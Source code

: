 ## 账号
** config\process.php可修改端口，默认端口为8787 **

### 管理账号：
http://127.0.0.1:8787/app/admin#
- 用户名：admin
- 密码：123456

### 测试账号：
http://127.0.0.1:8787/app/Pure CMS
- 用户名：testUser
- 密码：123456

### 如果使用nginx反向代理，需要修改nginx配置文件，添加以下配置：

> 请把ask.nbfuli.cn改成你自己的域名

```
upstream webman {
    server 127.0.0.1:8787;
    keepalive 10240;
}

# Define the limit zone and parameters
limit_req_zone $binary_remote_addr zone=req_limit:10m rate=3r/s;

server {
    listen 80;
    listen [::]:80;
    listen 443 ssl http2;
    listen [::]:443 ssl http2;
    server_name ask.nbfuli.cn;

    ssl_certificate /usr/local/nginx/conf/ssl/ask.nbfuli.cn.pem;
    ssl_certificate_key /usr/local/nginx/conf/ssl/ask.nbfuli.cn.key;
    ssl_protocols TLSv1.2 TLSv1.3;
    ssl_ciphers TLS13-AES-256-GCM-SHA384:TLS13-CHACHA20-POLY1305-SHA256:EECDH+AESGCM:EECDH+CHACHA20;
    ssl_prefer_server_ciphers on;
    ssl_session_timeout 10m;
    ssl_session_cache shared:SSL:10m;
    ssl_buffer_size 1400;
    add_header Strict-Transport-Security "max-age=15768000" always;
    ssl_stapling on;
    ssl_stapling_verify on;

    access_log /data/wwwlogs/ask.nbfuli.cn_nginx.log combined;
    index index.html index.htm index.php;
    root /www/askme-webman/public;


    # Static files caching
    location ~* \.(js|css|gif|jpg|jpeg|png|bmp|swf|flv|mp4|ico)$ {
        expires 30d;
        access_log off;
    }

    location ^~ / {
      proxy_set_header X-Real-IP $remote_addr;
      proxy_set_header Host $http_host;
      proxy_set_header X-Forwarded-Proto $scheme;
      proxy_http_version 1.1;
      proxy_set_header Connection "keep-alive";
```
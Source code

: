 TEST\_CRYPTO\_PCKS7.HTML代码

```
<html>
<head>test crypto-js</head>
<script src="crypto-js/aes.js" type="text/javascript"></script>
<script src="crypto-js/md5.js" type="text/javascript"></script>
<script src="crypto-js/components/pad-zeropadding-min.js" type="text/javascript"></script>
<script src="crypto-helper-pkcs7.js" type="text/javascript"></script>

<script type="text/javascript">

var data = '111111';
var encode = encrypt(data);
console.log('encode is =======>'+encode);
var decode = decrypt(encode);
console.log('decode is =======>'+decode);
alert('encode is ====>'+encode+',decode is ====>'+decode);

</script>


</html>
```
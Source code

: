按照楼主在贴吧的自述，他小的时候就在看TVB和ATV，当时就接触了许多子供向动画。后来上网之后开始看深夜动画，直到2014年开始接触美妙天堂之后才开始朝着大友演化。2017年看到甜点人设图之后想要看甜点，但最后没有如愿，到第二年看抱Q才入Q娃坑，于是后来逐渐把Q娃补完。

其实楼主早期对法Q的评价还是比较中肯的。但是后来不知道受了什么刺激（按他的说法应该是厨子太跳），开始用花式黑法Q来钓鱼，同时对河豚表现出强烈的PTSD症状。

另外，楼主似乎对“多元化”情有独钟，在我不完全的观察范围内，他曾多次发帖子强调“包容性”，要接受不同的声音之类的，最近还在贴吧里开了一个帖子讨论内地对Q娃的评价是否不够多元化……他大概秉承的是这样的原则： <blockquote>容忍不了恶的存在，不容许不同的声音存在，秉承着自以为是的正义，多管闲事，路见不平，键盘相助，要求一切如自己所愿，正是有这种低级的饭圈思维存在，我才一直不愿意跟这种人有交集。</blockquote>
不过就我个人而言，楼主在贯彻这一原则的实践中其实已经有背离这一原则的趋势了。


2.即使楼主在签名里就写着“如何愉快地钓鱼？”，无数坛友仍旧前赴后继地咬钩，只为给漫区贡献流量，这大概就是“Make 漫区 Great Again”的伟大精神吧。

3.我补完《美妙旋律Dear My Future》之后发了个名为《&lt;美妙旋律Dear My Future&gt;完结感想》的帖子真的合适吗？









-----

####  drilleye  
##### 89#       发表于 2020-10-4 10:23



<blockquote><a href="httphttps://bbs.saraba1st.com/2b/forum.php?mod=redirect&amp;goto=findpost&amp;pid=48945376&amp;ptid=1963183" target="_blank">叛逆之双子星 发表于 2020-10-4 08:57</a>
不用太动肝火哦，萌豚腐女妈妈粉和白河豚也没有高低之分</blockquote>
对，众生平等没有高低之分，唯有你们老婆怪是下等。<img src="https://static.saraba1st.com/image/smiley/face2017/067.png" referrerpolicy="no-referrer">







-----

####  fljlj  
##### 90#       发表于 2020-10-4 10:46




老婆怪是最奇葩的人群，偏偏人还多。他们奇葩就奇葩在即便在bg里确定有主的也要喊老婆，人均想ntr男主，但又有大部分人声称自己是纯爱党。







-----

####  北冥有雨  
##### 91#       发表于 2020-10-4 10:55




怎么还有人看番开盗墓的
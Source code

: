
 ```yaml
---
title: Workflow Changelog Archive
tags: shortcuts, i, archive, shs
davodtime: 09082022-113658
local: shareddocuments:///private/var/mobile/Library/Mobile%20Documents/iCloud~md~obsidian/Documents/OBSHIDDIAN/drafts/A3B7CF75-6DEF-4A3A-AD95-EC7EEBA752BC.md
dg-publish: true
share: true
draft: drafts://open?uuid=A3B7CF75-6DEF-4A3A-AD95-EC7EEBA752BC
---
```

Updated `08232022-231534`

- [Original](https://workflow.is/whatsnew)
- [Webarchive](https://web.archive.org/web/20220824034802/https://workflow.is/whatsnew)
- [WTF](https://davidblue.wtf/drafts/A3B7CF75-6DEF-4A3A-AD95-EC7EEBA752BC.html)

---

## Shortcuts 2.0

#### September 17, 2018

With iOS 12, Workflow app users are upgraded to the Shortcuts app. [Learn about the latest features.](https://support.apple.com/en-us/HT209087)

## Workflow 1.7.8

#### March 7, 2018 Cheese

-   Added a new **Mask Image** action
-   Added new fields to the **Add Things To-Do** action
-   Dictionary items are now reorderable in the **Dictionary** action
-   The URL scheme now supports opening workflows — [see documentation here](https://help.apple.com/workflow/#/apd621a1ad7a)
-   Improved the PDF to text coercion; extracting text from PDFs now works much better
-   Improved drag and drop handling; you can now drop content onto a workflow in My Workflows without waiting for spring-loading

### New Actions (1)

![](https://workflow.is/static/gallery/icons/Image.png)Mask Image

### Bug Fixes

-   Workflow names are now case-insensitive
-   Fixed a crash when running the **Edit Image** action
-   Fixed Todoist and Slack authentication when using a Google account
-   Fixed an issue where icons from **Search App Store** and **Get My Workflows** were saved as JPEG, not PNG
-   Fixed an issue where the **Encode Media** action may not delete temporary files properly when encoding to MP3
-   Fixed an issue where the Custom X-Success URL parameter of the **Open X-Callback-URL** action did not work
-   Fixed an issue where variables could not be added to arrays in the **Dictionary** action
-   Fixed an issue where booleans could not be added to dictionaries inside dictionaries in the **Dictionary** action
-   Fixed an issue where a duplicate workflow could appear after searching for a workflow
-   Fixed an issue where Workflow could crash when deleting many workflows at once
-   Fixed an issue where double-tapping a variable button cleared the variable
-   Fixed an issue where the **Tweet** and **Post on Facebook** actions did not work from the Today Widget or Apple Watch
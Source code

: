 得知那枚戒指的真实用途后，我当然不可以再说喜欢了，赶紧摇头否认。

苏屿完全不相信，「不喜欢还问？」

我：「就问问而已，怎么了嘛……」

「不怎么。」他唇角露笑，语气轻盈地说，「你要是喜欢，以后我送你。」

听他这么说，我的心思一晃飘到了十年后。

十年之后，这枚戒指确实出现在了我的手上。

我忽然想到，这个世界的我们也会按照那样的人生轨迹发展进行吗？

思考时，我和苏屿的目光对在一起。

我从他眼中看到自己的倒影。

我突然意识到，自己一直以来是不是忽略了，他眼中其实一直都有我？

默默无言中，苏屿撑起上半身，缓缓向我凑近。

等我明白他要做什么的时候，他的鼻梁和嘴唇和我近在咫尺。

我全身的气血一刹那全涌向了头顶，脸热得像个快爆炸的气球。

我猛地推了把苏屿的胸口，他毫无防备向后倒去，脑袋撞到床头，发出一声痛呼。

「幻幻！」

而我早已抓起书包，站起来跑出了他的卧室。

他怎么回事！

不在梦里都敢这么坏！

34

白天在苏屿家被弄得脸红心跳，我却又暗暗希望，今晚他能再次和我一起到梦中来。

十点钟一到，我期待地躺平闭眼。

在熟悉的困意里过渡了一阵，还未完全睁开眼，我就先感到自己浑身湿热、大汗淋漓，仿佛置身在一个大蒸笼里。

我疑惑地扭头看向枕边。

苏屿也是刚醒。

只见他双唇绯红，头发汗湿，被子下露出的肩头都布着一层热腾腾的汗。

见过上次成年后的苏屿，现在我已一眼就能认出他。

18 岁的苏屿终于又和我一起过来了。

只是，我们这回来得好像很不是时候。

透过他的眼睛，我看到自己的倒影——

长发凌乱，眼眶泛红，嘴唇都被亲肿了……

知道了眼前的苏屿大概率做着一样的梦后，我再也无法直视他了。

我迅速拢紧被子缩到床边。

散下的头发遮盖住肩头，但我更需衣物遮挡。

....................

PROBLEM TO SOLVE
Would you quote, exactly and only, the lines from the one containing "十年之后，这枚戒指确实出现在了我的手上。" to the end of the entries?

EXERCISE OUTPUT
十年之后，这枚戒指确实出现在了我的手上。

我忽然想到，这个世界的我们也会按照那样的人生轨迹发展进行吗？

思考时，我和苏屿的目光对在一起。

我从他眼中看到自己的倒影。

我突然意识到，自己一直以来是不是忽略了，他眼中其实一直都有我？

默默无言中，苏屿撑起上半身，缓缓向我凑近。

等我明白他要做什么的时候，他的鼻梁和嘴唇和我近在咫尺。

我全身的气血一刹那全涌向了头顶，脸热得像个快爆炸的气球。

我猛地推了把苏屿的胸口，他毫无防备向后倒去，脑袋撞到床头，发出一声痛呼。

「幻幻！」

而我早已抓起书包，站起来跑出了他的卧室。

他怎么回事！

不在梦里都敢这么坏！

34

白天在苏屿家被弄得脸红心跳，我却又暗暗希望，今晚他能再次和我一起到梦中来。

十点钟一到，我期待地躺平闭眼。

在熟悉的困意里过渡了一阵，还未完全睁开眼，我就先感到自己浑身湿热、大汗淋漓，仿佛置身在一个大蒸笼里。

我疑惑地扭头看向枕边。

苏屿也是刚醒。

只见他双唇绯红，头发汗湿，被子下露出的肩头都布着一层热腾腾的汗。

见过上次成年后的苏屿，现在我已一眼就能认出他。

18 岁的苏屿终于又和我一起过来了。

只是，我们这回来得好像很不是时候。

透过他的眼睛，我看到自己的倒影——

长发凌乱，眼眶泛红，嘴唇都被亲肿了……

知道了眼前的苏屿大概率做着一样的梦后，我再也无法直视他了。

我迅速拢紧被子缩到床边。

散下的头发遮盖住肩头，但我更需衣物遮挡。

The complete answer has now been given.